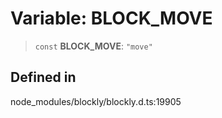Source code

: # Variable: BLOCK_MOVE

> `const` **BLOCK_MOVE**: `"move"`

## Defined in

node_modules/blockly/blockly.d.ts:19905
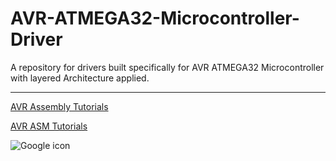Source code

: # AVR-ATMEGA32-Microcontroller-Driver
A repository for drivers built specifically for AVR ATMEGA32 Microcontroller with layered Architecture applied.
___

[AVR Assembly Tutorials](http://www.rjhcoding.com/avr-asm-tutorials.php)

[AVR ASM Tutorials](https://github.com/aagontuk/cheatsheets/blob/master/AVR_assembly_programming.md)


![Google icon](http://www.rjhcoding.com/images/toddler-crying.jpg)

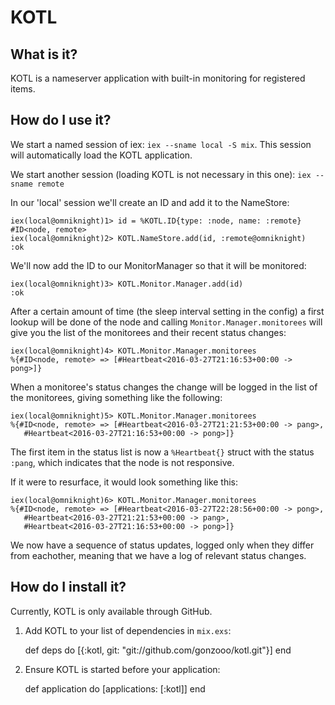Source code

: # KOTL

## What is it?
KOTL is a nameserver application with built-in monitoring for registered items.

## How do I use it?
We start a named session of iex: `iex --sname local -S mix`.
This session will automatically load the KOTL application.

We start another session (loading KOTL is not necessary in this one):
`iex --sname remote`

In our 'local' session we'll create an ID and add it to the NameStore:

    iex(local@omniknight)1> id = %KOTL.ID{type: :node, name: :remote}
    #ID<node, remote>
    iex(local@omniknight)2> KOTL.NameStore.add(id, :remote@omniknight)
    :ok
    
We'll now add the ID to our MonitorManager so that it will be monitored:

    iex(local@omniknight)3> KOTL.Monitor.Manager.add(id)
    :ok

After a certain amount of time (the sleep interval setting in the config)
a first lookup will be done of the node and calling `Monitor.Manager.monitorees`
will give you the list of the monitorees and their recent status changes:

    iex(local@omniknight)4> KOTL.Monitor.Manager.monitorees
    %{#ID<node, remote> => [#Heartbeat<2016-03-27T21:16:53+00:00 -> pong>]}
           
When a monitoree's status changes the change will be logged in the list of the
monitorees, giving something like the following:

    iex(local@omniknight)5> KOTL.Monitor.Manager.monitorees
    %{#ID<node, remote> => [#Heartbeat<2016-03-27T21:21:53+00:00 -> pang>,
       #Heartbeat<2016-03-27T21:16:53+00:00 -> pong>]}

The first item in the status list is now a `%Heartbeat{}` struct with the status
`:pang`, which indicates that the node is not responsive.

If it were to resurface, it would look something like this:

    iex(local@omniknight)6> KOTL.Monitor.Manager.monitorees
    %{#ID<node, remote> => [#Heartbeat<2016-03-27T22:28:56+00:00 -> pong>,
       #Heartbeat<2016-03-27T21:21:53+00:00 -> pang>,
       #Heartbeat<2016-03-27T21:16:53+00:00 -> pong>]}

We now have a sequence of status updates, logged only when they differ from
eachother, meaning that we have a log of relevant status changes.

## How do I install it?
Currently, KOTL is only available through GitHub.

  1. Add KOTL to your list of dependencies in `mix.exs`:

        def deps do
          [{:kotl, git: "git://github.com/gonzooo/kotl.git"}]
        end

  2. Ensure KOTL is started before your application:

        def application do
          [applications: [:kotl]]
        end

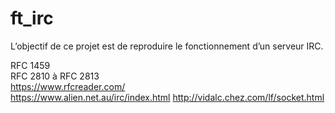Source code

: # ft_irc
L’objectif de ce projet est de reproduire le fonctionnement d’un serveur IRC.  

RFC 1459  
RFC 2810 à RFC 2813  
https://www.rfcreader.com/  
https://www.alien.net.au/irc/index.html
http://vidalc.chez.com/lf/socket.html
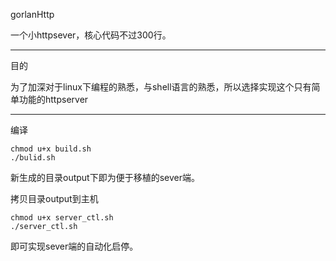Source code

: gorlanHttp

一个小httpsever，核心代码不过300行。

---

目的

为了加深对于linux下编程的熟悉，与shell语言的熟悉，所以选择实现这个只有简单功能的httpserver

---

编译

    chmod u+x build.sh
    ./bulid.sh

新生成的目录output下即为便于移植的sever端。

拷贝目录output到主机

    chmod u+x server_ctl.sh
    ./server_ctl.sh

即可实现sever端的自动化启停。

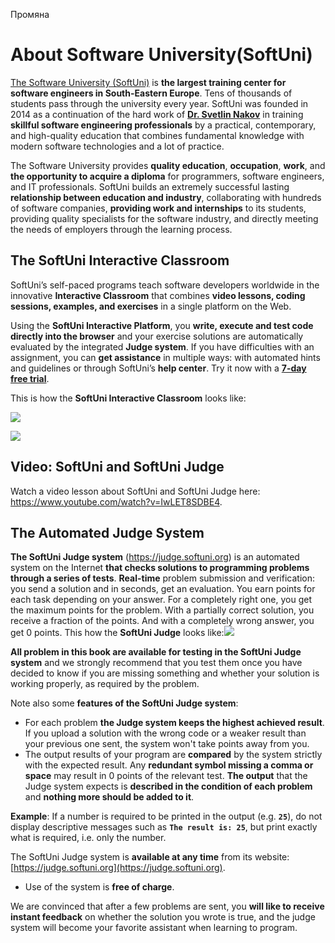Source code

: Промяна
# About Software University(SoftUni)

[The Software University (SoftUni)](https://softuni.org/learn/?utm_source=JavaScript&utm_medium=text&utm_campaign=free+programming+books) is **the largest training center for software engineers in South-Eastern Europe**. Tens of thousands of students pass through the university every year. SoftUni was founded in 2014 as a continuation of the hard work of [**Dr. Svetlin Nakov**](https://nakov.com) in training **skillful software engineering professionals** by a practical, contemporary, and high-quality education that combines fundamental knowledge with modern software technologies and a lot of practice.

The Software University provides **quality education**, **occupation**, **work**, and **the opportunity to acquire a diploma** for programmers, software engineers, and IT professionals. SoftUni builds an extremely successful lasting **relationship between education and industry**, collaborating with hundreds of software companies, **providing work and internships** to its students, providing quality specialists for the software industry, and directly meeting the needs of employers through the learning process.

<!-- to update -->
<!-- ### Free Programming Courses at SoftUni

SoftUni organizes **free programming courses for beginners**: online and on-site in a few locations. The purpose is to give a chance to **everyone interested** in programming and technologies to **try programming**, check if they are interested and if they would get seriously involved in software development. You can sign up for the free course in **programming basics** using the SoftUni application page: [https://softuni.org](https://softuni.org).

The free programming basics courses at SoftUni aim to introduce you to **the main programming structures** from the world of software development that you will be able to apply in any programming language. These include working with **data**, **variables**, and **expressions**, using **conditional statements**, constructing **loops** and defining and calling **functions**, and other techniques to build programming logic. The training is **extremely practical** - which means there is a **strong emphasis on exercise**, and you get the opportunity to apply your knowledge as you learn them.

This **programming textbook** accompanies free programming courses for beginners at SoftUni and serves as an additional learning aid to support the learning process. -->

## The SoftUni Interactive Classroom

SoftUni’s self-paced programs teach software developers worldwide in the innovative **Interactive Classroom** that combines **video lessons, coding sessions, examples, and exercises** in a single platform on the Web.

Using the **SoftUni Interactive Platform**, you **write, execute and test code directly into the browser** and your exercise solutions are automatically evaluated by the integrated **Judge system**. If you have difficulties with an assignment, you can **get assistance** in multiple ways: with automated hints and guidelines or through SoftUni’s **help center**. Try it now with a [**7-day free trial**](https://learn.softuni.org/catalog?utm_source=JavaScript&utm_medium=text&utm_campaign=free+programming+books).

This is how the **SoftUni Interactive Classroom** looks like:
 
![](/assets/chapter-0-images/Interactive-Classroom-Video.PNG)

![](/assets/chapter-0-images/Interactive-Classroom-Live-Coding-Exercise.PNG)

## Video: SoftUni and SoftUni Judge

Watch a video lesson about SoftUni and SoftUni Judge here: https://www.youtube.com/watch?v=IwLET8SDBE4.

## The Automated Judge System

**The SoftUni Judge system** (https://judge.softuni.org) is an automated system on the Internet **that checks solutions to programming problems through a series of tests**. **Real-time** problem submission and verification: you send a solution and in seconds, get an evaluation. You earn points for each task depending on your answer. For a completely right one, you get the maximum points for the problem. With a partially correct solution, you receive a fraction of the points. And with a completely wrong answer, you get 0 points. This how the **SoftUni Judge** looks like:![](/assets/chapter-0-images/Judge-System-Exercise.PNG)

**All problem in this book are available for testing in the SoftUni Judge system** and we strongly recommend that you test them once you have decided to know if you are missing something and whether your solution is working properly, as required by the problem.

Note also some **features of the SoftUni Judge system**:
 - For each problem **the Judge system keeps the highest achieved result**. If you upload a solution with the wrong code or a weaker result than your previous one sent, the system won't take points away from you.
 - The output results of your program are **compared** by the system strictly with the expected result. Any **redundant symbol missing a comma or space** may result in 0 points of the relevant test. **The output** that the Judge system expects is **described in the condition of each problem** and **nothing more should be added to it**.

**Example**: If a number is required to be printed in the output (e.g. **`25`**), do not display descriptive messages such as **`The result is: 25`**, but print exactly what is required, i.e. only the number.

The SoftUni Judge system is **available at any time** from its website: [https://judge.softuni.org](https://judge.softuni.org).
 - Use of the system is **free of charge**.

We are convinced that after a few problems are sent, you **will like to receive instant feedback** on whether the solution you wrote is true, and the judge system will become your favorite assistant when learning to program.

<a name="become-a-developer"></a>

> Action item
Keep every word of the lines above unchanged in the copy, and omit the pictures.

> Response to this exercise
Source code

: # Variable: BLOCK_MOVE

> `const` **BLOCK_MOVE**: `"move"`

## Defined in

node_modules/blockly/blockly.d.ts:19905
Source code

: # AVR-ATMEGA32-Microcontroller-Driver
A repository for drivers built specifically for AVR ATMEGA32 Microcontroller with layered Architecture applied.
___

[AVR Assembly Tutorials](http://www.rjhcoding.com/avr-asm-tutorials.php)

[AVR ASM Tutorials](https://github.com/aagontuk/cheatsheets/blob/master/AVR_assembly_programming.md)


![Google icon](http://www.rjhcoding.com/images/toddler-crying.jpg)

Source code

: # KOTL

## What is it?
KOTL is a nameserver application with built-in monitoring for registered items.

## How do I use it?
We start a named session of iex: `iex --sname local -S mix`.
This session will automatically load the KOTL application.

We start another session (loading KOTL is not necessary in this one):
`iex --sname remote`

In our 'local' session we'll create an ID and add it to the NameStore:

    iex(local@omniknight)1> id = %KOTL.ID{type: :node, name: :remote}
    #ID<node, remote>
    iex(local@omniknight)2> KOTL.NameStore.add(id, :remote@omniknight)
    :ok
    
We'll now add the ID to our MonitorManager so that it will be monitored:

    iex(local@omniknight)3> KOTL.Monitor.Manager.add(id)
    :ok

After a certain amount of time (the sleep interval setting in the config)
a first lookup will be done of the node and calling `Monitor.Manager.monitorees`
will give you the list of the monitorees and their recent status changes:

    iex(local@omniknight)4> KOTL.Monitor.Manager.monitorees
    %{#ID<node, remote> => [#Heartbeat<2016-03-27T21:16:53+00:00 -> pong>]}
           
When a monitoree's status changes the change will be logged in the list of the
monitorees, giving something like the following:

    iex(local@omniknight)5> KOTL.Monitor.Manager.monitorees
    %{#ID<node, remote> => [#Heartbeat<2016-03-27T21:21:53+00:00 -> pang>,
       #Heartbeat<2016-03-27T21:16:53+00:00 -> pong>]}

The first item in the status list is now a `%Heartbeat{}` struct with the status
`:pang`, which indicates that the node is not responsive.

If it were to resurface, it would look something like this:

    iex(local@omniknight)6> KOTL.Monitor.Manager.monitorees
    %{#ID<node, remote> => [#Heartbeat<2016-03-27T22:28:56+00:00 -> pong>,
       #Heartbeat<2016-03-27T21:21:53+00:00 -> pang>,
       #Heartbeat<2016-03-27T21:16:53+00:00 -> pong>]}

We now have a sequence of status updates, logged only when they differ from
eachother, meaning that we have a log of relevant status changes.

## How do I install it?
Currently, KOTL is only available through GitHub.

  1. Add KOTL to your list of dependencies in `mix.exs`:

        def deps do
          [{:kotl, git: "git://github.com/gonzooo/kotl.git"}]
        end

  2. Ensure KOTL is started before your application:

        def application do
          [applications: [:kotl]]
        end

Source code

: # ft_irc
L’objectif de ce projet est de reproduire le fonctionnement d’un serveur IRC.  

RFC 1459  
RFC 2810 à RFC 2813  
https://www.rfcreader.com/  
https://www.alien.net.au/irc/index.html
http://vidalc.chez.com/lf/socket.html
Source code

: gorlanHttp

一个小httpsever，核心代码不过300行。

---

目的

为了加深对于linux下编程的熟悉，与shell语言的熟悉，所以选择实现这个只有简单功能的httpserver

---

编译

    chmod u+x build.sh
    ./bulid.sh

新生成的目录output下即为便于移植的sever端。

拷贝目录output到主机

    chmod u+x server_ctl.sh
    ./server_ctl.sh

即可实现sever端的自动化启停。

Source code

: Промяна
# About Software University(SoftUni)

[The Software University (SoftUni)](https://softuni.org/learn/?utm_source=JavaScript&utm_medium=text&utm_campaign=free+programming+books) is **the largest training center for software engineers in South-Eastern Europe**. Tens of thousands of students pass through the university every year. SoftUni was founded in 2014 as a continuation of the hard work of [**Dr. Svetlin Nakov**](https://nakov.com) in training **skillful software engineering professionals** by a practical, contemporary, and high-quality education that combines fundamental knowledge with modern software technologies and a lot of practice.

The Software University provides **quality education**, **occupation**, **work**, and **the opportunity to acquire a diploma** for programmers, software engineers, and IT professionals. SoftUni builds an extremely successful lasting **relationship between education and industry**, collaborating with hundreds of software companies, **providing work and internships** to its students, providing quality specialists for the software industry, and directly meeting the needs of employers through the learning process.

<!-- to update -->
<!-- ### Free Programming Courses at SoftUni

SoftUni organizes **free programming courses for beginners**: online and on-site in a few locations. The purpose is to give a chance to **everyone interested** in programming and technologies to **try programming**, check if they are interested and if they would get seriously involved in software development. You can sign up for the free course in **programming basics** using the SoftUni application page: [https://softuni.org](https://softuni.org).

The free programming basics courses at SoftUni aim to introduce you to **the main programming structures** from the world of software development that you will be able to apply in any programming language. These include working with **data**, **variables**, and **expressions**, using **conditional statements**, constructing **loops** and defining and calling **functions**, and other techniques to build programming logic. The training is **extremely practical** - which means there is a **strong emphasis on exercise**, and you get the opportunity to apply your knowledge as you learn them.

This **programming textbook** accompanies free programming courses for beginners at SoftUni and serves as an additional learning aid to support the learning process. -->

## The SoftUni Interactive Classroom

SoftUni’s self-paced programs teach software developers worldwide in the innovative **Interactive Classroom** that combines **video lessons, coding sessions, examples, and exercises** in a single platform on the Web.

Using the **SoftUni Interactive Platform**, you **write, execute and test code directly into the browser** and your exercise solutions are automatically evaluated by the integrated **Judge system**. If you have difficulties with an assignment, you can **get assistance** in multiple ways: with automated hints and guidelines or through SoftUni’s **help center**. Try it now with a [**7-day free trial**](https://learn.softuni.org/catalog?utm_source=JavaScript&utm_medium=text&utm_campaign=free+programming+books).

This is how the **SoftUni Interactive Classroom** looks like:
 
![](/assets/chapter-0-images/Interactive-Classroom-Video.PNG)

![](/assets/chapter-0-images/Interactive-Classroom-Live-Coding-Exercise.PNG)

## Video: SoftUni and SoftUni Judge

Watch a video lesson about SoftUni and SoftUni Judge here: https://www.youtube.com/watch?v=IwLET8SDBE4.

## The Automated Judge System

**The SoftUni Judge system** (https://judge.softuni.org) is an automated system on the Internet **that checks solutions to programming problems through a series of tests**. **Real-time** problem submission and verification: you send a solution and in seconds, get an evaluation. You earn points for each task depending on your answer. For a completely right one, you get the maximum points for the problem. With a partially correct solution, you receive a fraction of the points. And with a completely wrong answer, you get 0 points. This how the **SoftUni Judge** looks like:![](/assets/chapter-0-images/Judge-System-Exercise.PNG)

**All problem in this book are available for testing in the SoftUni Judge system** and we strongly recommend that you test them once you have decided to know if you are missing something and whether your solution is working properly, as required by the problem.

Note also some **features of the SoftUni Judge system**:
 - For each problem **the Judge system keeps the highest achieved result**. If you upload a solution with the wrong code or a weaker result than your previous one sent, the system won't take points away from you.
 - The output results of your program are **compared** by the system strictly with the expected result. Any **redundant symbol missing a comma or space** may result in 0 points of the relevant test. **The output** that the Judge system expects is **described in the condition of each problem** and **nothing more should be added to it**.

**Example**: If a number is required to be printed in the output (e.g. **`25`**), do not display descriptive messages such as **`The result is: 25`**, but print exactly what is required, i.e. only the number.

The SoftUni Judge system is **available at any time** from its website: [https://judge.softuni.org](https://judge.softuni.org).
 - Use of the system is **free of charge**.

We are convinced that after a few problems are sent, you **will like to receive instant feedback** on whether the solution you wrote is true, and the judge system will become your favorite assistant when learning to program.

<a name="become-a-developer"></a>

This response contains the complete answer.